Plain-text document sources

****************

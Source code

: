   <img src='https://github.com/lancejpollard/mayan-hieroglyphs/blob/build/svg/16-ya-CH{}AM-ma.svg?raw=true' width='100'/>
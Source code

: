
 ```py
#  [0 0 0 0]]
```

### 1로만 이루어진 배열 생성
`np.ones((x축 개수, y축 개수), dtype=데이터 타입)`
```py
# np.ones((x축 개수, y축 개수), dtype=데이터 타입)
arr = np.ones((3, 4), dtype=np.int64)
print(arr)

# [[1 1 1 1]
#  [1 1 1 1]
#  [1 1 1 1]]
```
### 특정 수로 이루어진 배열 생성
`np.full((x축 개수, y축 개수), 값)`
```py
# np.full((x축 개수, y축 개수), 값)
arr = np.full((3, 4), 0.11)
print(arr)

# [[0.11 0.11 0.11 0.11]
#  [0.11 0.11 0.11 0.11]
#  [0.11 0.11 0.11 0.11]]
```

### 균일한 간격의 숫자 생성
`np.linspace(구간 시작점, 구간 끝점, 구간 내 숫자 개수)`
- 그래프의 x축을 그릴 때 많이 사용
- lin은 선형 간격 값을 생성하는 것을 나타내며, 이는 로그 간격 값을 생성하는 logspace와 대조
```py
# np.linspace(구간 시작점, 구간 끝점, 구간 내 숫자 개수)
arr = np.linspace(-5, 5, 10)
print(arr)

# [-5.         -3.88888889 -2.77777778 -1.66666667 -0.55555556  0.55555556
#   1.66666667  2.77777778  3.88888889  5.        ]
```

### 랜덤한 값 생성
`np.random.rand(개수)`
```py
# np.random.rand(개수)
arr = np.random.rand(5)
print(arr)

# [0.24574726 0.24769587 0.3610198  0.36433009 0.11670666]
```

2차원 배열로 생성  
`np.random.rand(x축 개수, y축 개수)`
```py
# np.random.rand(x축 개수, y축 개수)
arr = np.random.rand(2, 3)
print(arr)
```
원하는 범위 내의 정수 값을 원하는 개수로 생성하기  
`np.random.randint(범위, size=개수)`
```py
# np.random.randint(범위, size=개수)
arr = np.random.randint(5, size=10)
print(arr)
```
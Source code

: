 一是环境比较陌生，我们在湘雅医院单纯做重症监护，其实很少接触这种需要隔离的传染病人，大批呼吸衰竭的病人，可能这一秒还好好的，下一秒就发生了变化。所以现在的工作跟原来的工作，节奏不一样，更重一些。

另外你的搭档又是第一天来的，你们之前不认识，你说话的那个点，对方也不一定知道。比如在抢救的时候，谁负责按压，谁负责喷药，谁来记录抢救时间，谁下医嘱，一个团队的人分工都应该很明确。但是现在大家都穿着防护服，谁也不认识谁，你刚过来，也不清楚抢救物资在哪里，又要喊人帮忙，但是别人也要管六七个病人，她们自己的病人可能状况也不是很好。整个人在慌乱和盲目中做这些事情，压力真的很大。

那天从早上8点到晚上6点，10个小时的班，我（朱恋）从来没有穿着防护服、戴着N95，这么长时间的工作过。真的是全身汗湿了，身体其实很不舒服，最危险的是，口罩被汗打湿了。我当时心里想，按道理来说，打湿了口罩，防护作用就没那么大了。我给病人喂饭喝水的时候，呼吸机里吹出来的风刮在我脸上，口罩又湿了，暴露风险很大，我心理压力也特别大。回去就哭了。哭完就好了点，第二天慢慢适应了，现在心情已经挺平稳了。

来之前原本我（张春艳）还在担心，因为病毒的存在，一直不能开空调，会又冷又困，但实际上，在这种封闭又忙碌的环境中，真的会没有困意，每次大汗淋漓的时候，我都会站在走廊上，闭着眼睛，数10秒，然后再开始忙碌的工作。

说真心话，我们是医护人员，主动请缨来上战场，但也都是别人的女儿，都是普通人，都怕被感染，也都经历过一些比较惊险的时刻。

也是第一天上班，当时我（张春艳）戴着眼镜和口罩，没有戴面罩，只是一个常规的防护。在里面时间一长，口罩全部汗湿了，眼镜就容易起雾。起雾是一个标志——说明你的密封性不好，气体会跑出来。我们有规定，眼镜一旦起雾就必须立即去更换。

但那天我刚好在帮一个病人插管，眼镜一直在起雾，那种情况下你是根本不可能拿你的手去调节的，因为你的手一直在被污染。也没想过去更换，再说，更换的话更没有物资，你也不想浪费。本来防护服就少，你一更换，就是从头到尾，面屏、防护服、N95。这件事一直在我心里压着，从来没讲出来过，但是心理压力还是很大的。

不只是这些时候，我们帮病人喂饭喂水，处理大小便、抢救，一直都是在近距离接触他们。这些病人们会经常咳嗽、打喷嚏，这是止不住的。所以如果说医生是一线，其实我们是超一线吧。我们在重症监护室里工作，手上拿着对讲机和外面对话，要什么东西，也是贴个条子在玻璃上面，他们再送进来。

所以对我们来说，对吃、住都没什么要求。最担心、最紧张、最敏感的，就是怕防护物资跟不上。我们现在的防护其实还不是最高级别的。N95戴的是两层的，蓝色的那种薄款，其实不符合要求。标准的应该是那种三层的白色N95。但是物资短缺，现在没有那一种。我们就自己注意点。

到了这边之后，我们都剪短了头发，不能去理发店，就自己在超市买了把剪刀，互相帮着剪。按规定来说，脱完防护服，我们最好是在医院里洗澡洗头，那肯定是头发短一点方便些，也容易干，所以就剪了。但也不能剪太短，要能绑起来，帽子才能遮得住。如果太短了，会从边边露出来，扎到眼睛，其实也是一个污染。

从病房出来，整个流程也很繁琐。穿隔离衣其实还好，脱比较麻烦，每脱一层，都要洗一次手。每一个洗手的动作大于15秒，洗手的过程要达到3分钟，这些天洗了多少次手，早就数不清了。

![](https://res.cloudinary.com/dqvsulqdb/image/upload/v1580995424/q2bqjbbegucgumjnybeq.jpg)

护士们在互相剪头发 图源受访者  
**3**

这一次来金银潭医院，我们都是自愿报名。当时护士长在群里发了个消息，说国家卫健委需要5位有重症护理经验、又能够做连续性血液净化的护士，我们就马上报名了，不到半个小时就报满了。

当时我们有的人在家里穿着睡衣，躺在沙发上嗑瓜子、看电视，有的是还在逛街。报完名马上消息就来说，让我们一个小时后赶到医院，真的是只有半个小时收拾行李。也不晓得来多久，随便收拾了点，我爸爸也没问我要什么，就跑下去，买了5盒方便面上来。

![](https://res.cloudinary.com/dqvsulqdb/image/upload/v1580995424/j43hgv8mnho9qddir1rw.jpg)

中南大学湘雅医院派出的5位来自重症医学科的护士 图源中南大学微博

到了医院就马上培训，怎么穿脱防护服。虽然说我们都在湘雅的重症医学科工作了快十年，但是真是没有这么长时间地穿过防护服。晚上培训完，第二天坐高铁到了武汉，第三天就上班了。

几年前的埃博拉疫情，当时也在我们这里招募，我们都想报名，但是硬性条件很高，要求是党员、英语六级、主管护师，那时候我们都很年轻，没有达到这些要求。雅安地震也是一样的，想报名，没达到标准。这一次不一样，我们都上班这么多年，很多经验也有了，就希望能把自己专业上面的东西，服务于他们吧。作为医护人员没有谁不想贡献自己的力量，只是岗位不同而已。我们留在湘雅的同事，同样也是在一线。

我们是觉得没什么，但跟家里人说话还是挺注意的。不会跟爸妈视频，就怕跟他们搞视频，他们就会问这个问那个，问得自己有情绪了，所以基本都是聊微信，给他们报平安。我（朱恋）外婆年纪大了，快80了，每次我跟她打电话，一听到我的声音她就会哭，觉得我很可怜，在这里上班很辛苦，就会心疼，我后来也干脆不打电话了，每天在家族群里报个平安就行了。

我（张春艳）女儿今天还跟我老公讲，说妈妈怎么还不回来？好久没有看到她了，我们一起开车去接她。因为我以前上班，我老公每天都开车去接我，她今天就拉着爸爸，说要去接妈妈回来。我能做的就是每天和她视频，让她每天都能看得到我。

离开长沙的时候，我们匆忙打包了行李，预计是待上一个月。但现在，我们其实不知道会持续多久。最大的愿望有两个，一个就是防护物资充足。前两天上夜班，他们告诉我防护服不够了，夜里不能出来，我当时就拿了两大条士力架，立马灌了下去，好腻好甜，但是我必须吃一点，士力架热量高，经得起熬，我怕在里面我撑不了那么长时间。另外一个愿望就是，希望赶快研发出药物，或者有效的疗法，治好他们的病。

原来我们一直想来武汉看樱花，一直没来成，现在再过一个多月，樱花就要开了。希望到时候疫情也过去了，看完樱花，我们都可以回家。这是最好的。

****************

— TASK GOAL —
Reproduce each line of the records in which the string "dqvsulqdb" appears.

— SOLVED PROBLEM —
![](https://res.cloudinary.com/dqvsulqdb/image/upload/v1580995424/q2bqjbbegucgumjnybeq.jpg)
![](https://res.cloudinary.com/dqvsulqdb/image/upload/v1580995424/j43hgv8mnho9qddir1rw.jpg)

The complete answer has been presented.